● **DATA PROVIDED**
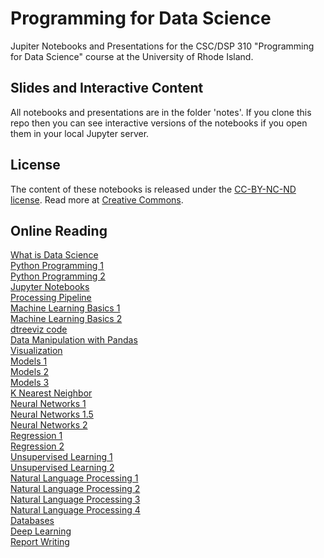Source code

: # Programming for Data Science

Jupiter Notebooks and Presentations for the CSC/DSP 310 "Programming for Data Science" course at the University of Rhode Island.

## Slides and Interactive Content
All notebooks and presentations are in the folder 'notes'.
If you clone this repo then you can see interactive versions of the notebooks if you open them in your local Jupyter server.

## License
The content of these notebooks is released under the [CC-BY-NC-ND license](https://creativecommons.org/licenses/by-sa/4.0/). Read more at [Creative Commons](https://creativecommons.org).

## Online Reading

[What is Data Science](https://github.com/IndraniMandal/ds/blob/master/notes/01-What-is-Data-Science.pdf)<br>
[Python Programming 1](https://github.com/IndraniMandal/CSC310-S20/blob/master/notes/02-python-programming-1.pdf)<br>
[Python Programming 2](https://github.com/IndraniMandal/CSC310-S20/blob/master/notes/03-python-programming-2.pdf)<br>
[Jupyter Notebooks](https://github.com/IndraniMandal/CSC310-S20/blob/master/notes/04-notebooks.pdf)<br>
[Processing Pipeline](https://github.com/IndraniMandal/CSC310-S20/blob/master/notes/05-processing-pipeline.ipynb)<br>
[Machine Learning Basics 1](https://github.com/IndraniMandal/CSC310-S20/blob/master/notes/06-machine-learning-basics-1.pdf)<br>
[Machine Learning Basics 2](https://github.com/IndraniMandal/CSC310-S20/blob/master/notes/07-machine-learning-basics-2.ipynb)<br>
[dtreeviz code](https://github.com/IndraniMandal/CSC310-S20/blob/master/notes/07-Machine-learning-2-%20dtreeviz.ipynb.ipynb)<br>
[Data Manipulation with Pandas](https://github.com/IndraniMandal/CSC310-S20/blob/master/notes/08-data-manipulation-pandas.ipynb)<br>
[Visualization](https://github.com/IndraniMandal/CSC310-S20/blob/master/notes/09-visualization.ipynb)<br>
[Models 1](https://github.com/IndraniMandal/CSC310-S20/blob/master/notes/10-models.ipynb)<br>
[Models 2](https://github.com/IndraniMandal/CSC310-S20/blob/master/notes/11-models-2.ipynb)<br>
[Models 3](https://github.com/IndraniMandal/CSC310-S20/blob/master/notes/12-models-3.pdf)<br>
[K Nearest Neighbor](https://nbviewer.jupyter.org/github/lutzhamel/ds/blob/master/notes/13-KNN.ipynb)<br>
[Neural Networks 1](https://github.com/lutzhamel/ds/blob/master/notes/14-ANN.pdf)<br>
[Neural Networks 1.5](https://www.slideshare.net/databricks/introduction-to-neural-networks-122033415?from_action=save)<br>
[Neural Networks 2](https://nbviewer.jupyter.org/github/lutzhamel/ds/blob/master/notes/15-ANN-2.ipynb)<br>
[Regression 1](https://github.com/lutzhamel/ds/blob/master/notes/16-regression.pdf)<br>
[Regression 2](https://nbviewer.jupyter.org/github/lutzhamel/ds/blob/master/notes/16a-regression.ipynb)<br>
[Unsupervised Learning 1](https://github.com/lutzhamel/ds/blob/master/notes/17-unsupervised-learning.pdf)<br>
[Unsupervised Learning 2](https://nbviewer.jupyter.org/github/lutzhamel/ds/blob/master/notes/17a-unsupervised-learning.ipynb)<br>
[Natural Language Processing 1](https://github.com/lutzhamel/ds/blob/master/notes/18-NLP.pdf)<br>
[Natural Language Processing 2](https://nbviewer.jupyter.org/github/lutzhamel/ds/blob/master/notes/18a-NLP.ipynb)<br>
[Natural Language Processing 3](https://github.com/lutzhamel/ds/blob/master/notes/19-NLP-2.pdf)<br>
[Natural Language Processing 4](https://nbviewer.jupyter.org/github/lutzhamel/ds/blob/master/notes/19a-NLP-2.ipynb)<br>
[Databases](https://nbviewer.jupyter.org/github/lutzhamel/ds/blob/master/notes/20-databases.ipynb)<br>
[Deep Learning](https://nbviewer.jupyter.org/github/lutzhamel/ds/blob/master/notes/22-deep-learning.ipynb)<br>
[Report Writing](https://nbviewer.jupyter.org/github/lutzhamel/ds/blob/master/notes/21-report-writing.ipynb)<br>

● **AIM OF THE TASK**
Taking the listing above as a whole, count the lines that include the word "Regression" and report the figure only.

● **OUTPUT BELOW**
2